“Mucho tiempo después se dijeron de él las cosas más diversas. Había quien afirmaba que se había retirado a un monasterio del monte Athos para rezar entre piedras y lagartijas, otros juraban haberlo visto en una villa de Sotogrande mezclado con una multitud de modelos cocainómanos…” Así comienza la novela El mago del Kremlin de Giuliano da Empoli, inspirada en la vida de una especie de Rasputín contemporáneo, Vadim Baranov, de alguna forma el hacedor de Vladimir Putin. La novela, llevada al cine, se pondrá de moda entre otras cosas por el impresionante papel que, según dicen, ha hecho Jude Law encarnado al sátrapa ruso.

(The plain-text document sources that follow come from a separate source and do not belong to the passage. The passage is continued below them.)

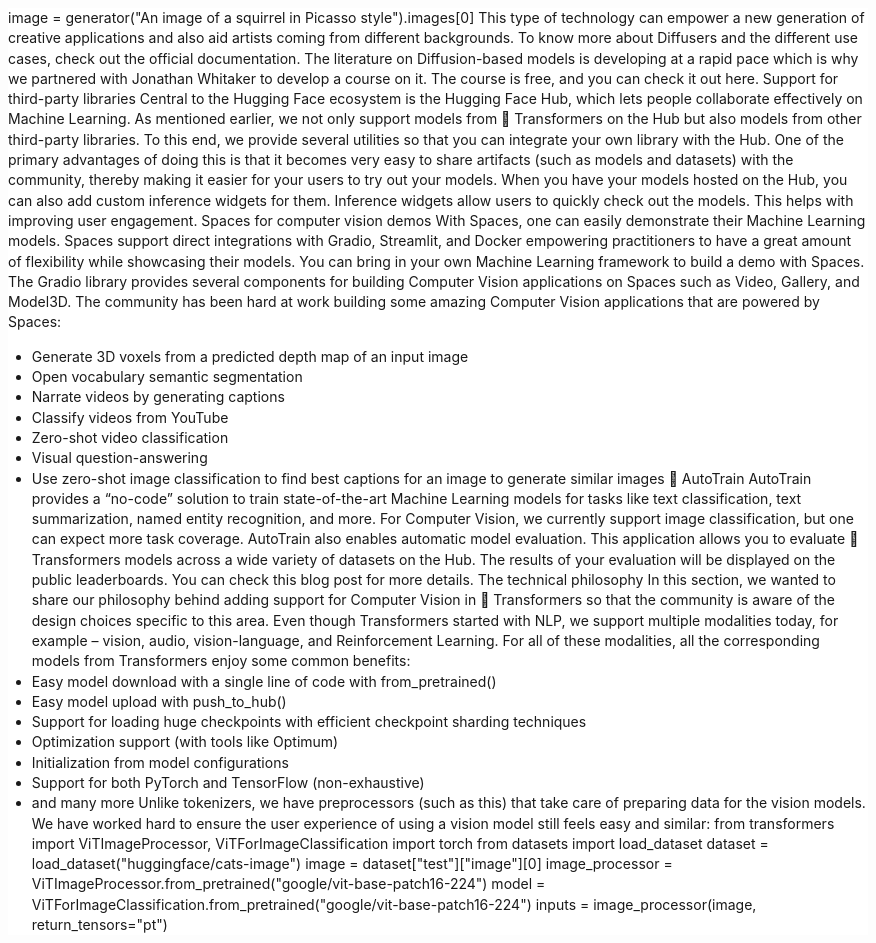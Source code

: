 image = generator("An image of a squirrel in Picasso style").images[0]
This type of technology can empower a new generation of creative applications and also aid artists coming from different backgrounds. To know more about Diffusers and the different use cases, check out the official documentation.
The literature on Diffusion-based models is developing at a rapid pace which is why we partnered with Jonathan Whitaker to develop a course on it. The course is free, and you can check it out here.
Support for third-party libraries
Central to the Hugging Face ecosystem is the Hugging Face Hub, which lets people collaborate effectively on Machine Learning. As mentioned earlier, we not only support models from 🤗 Transformers on the Hub but also models from other third-party libraries. To this end, we provide several utilities so that you can integrate your own library with the Hub. One of the primary advantages of doing this is that it becomes very easy to share artifacts (such as models and datasets) with the community, thereby making it easier for your users to try out your models.
When you have your models hosted on the Hub, you can also add custom inference widgets for them. Inference widgets allow users to quickly check out the models. This helps with improving user engagement.
Spaces for computer vision demos
With Spaces, one can easily demonstrate their Machine Learning models. Spaces support direct integrations with Gradio, Streamlit, and Docker empowering practitioners to have a great amount of flexibility while showcasing their models. You can bring in your own Machine Learning framework to build a demo with Spaces.
The Gradio library provides several components for building Computer Vision applications on Spaces such as Video, Gallery, and Model3D. The community has been hard at work building some amazing Computer Vision applications that are powered by Spaces:
- Generate 3D voxels from a predicted depth map of an input image
- Open vocabulary semantic segmentation
- Narrate videos by generating captions
- Classify videos from YouTube
- Zero-shot video classification
- Visual question-answering
- Use zero-shot image classification to find best captions for an image to generate similar images
🤗 AutoTrain
AutoTrain provides a “no-code” solution to train state-of-the-art Machine Learning models for tasks like text classification, text summarization, named entity recognition, and more. For Computer Vision, we currently support image classification, but one can expect more task coverage.
AutoTrain also enables automatic model evaluation. This application allows you to evaluate 🤗 Transformers models across a wide variety of datasets on the Hub. The results of your evaluation will be displayed on the public leaderboards. You can check this blog post for more details.
The technical philosophy
In this section, we wanted to share our philosophy behind adding support for Computer Vision in 🤗 Transformers so that the community is aware of the design choices specific to this area.
Even though Transformers started with NLP, we support multiple modalities today, for example – vision, audio, vision-language, and Reinforcement Learning. For all of these modalities, all the corresponding models from Transformers enjoy some common benefits:
- Easy model download with a single line of code with
from_pretrained()
- Easy model upload with
push_to_hub()
- Support for loading huge checkpoints with efficient checkpoint sharding techniques
- Optimization support (with tools like Optimum)
- Initialization from model configurations
- Support for both PyTorch and TensorFlow (non-exhaustive)
- and many more
Unlike tokenizers, we have preprocessors (such as this) that take care of preparing data for the vision models. We have worked hard to ensure the user experience of using a vision model still feels easy and similar:
from transformers import ViTImageProcessor, ViTForImageClassification
import torch
from datasets import load_dataset
dataset = load_dataset("huggingface/cats-image")
image = dataset["test"]["image"][0]
image_processor = ViTImageProcessor.from_pretrained("google/vit-base-patch16-224")
model = ViTForImageClassification.from_pretrained("google/vit-base-patch16-224")
inputs = image_processor(image, return_tensors="pt")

Traigo a cuento este comienzo novelesco para detenerme en el hecho de que una patulea de cocainómanos podría ser el ambiente en el que se mueva un estrecho colaborador de Putin. ¿Alguien ha leído las memorias del príncipe Harry, el hijo del actual rey de Inglaterra? En la página 124 dice el príncipe: “En casa de alguien, durante un fin de semana de caza, me ofrecieron una raya (de cocaína), y desde entonces había consumido algunas más” En las vecindades del Kremlin, en las del palacio de Buckingham o en las del palacio de Nariño; y en infinidad de novelas, películas y obras de ficción o reportajes sobre la vida y milagros de famosos o anónimos consumidores de cocaína, hay testimonios similares.
Qué patética resulta, pues, la operación antidroga llevada a cabo esta semana en aguas del Caribe. El mundo entero consumiendo cocaína y un vasto dispositivo naval y aéreo desplegado por Washington para perseguir una lancha de narcotraficantes. La superpotencia que durante décadas dictó las reglas de juego global, enfrascada en una guerra de sombras, en un combate interminable contra enemigos fragmentados, que nunca logra erradicar. La desproporción entre los medios empleados y la amenaza enfrentada lejos de ser un signo de fortaleza solo pone en evidencia su desgaste.
Y más si nos detenemos en el gran acontecimiento de esta misma semana en Pekín, que inevitablemente nos permite comprender hacia dónde se desplaza el eje de nuestro tiempo. Donald Trump persiguiendo narcos en plan policía antinarcóticos y Xi Jinping, vestido con el traje de la era Mao Tsetung, presidiendo un espectáculo cuidadosamente diseñado, un desfile militar que no solo exhibía tanques, misiles y escuadrones aéreos sino también la coreografía de una nueva narrativa global.
La puesta en escena estaba calculada al milímetro: colores, formaciones, sincronía perfecta, invitados internacionales escogidos con precisión quirúrgica: el ruso Vladimir Putin, el norcoreano Kim Jong-un y el presidente iraní, Masoud Pezeshkian, entre otros. Todo el aparato proyectaba una idea clara, que China no solo está presente sino que reclama el centro del escenario. El simbolismo era tan elocuente como el arsenal, con rótulos en inglés para que nos enteremos de qué va la cosa. Pekín quería dejar claro que no es un actor secundario, sino el aspirante —quizá ya el candidato más serio— a redefinir el orden mundial.
En Washington, la escena del Caribe puede que quisiera transmitir autoridad; en realidad, transmitía patetismo. La “guerra contra el narcotráfico” se ha convertido en un agujero negro donde se consumen recursos, prestigio y energía política. La superpotencia se muestra como un gigante que despliega su fuerza contra fantasmas menores, incapaz de detener un flujo que se reconstituye cada día.
En Pekín, en cambio. La coreografía era un ejercicio de confianza en sí mismo. el mensaje era: aquí está el futuro. Se dirá, y con razón, que China enfrenta todavía enormes desafíos internos. Y también con razón que Estados Unidos conserva ventajas decisivas en tecnología, en innovación, en capacidad de alianzas. Puede que lo de China sea una ilusión cuidadosamente construida, pero es una ilusión con capacidad de seducción global.
Quizá dentro de unas décadas quienes miren atrás y recuerden que, en una misma semana, con diferencia de horas, mientras unos celebraban un desfile en el corazón de Asia y otros perseguían una lancha en el Caribe, se dibujaba discretamente el cambio de paradigma de nuestro tiempo.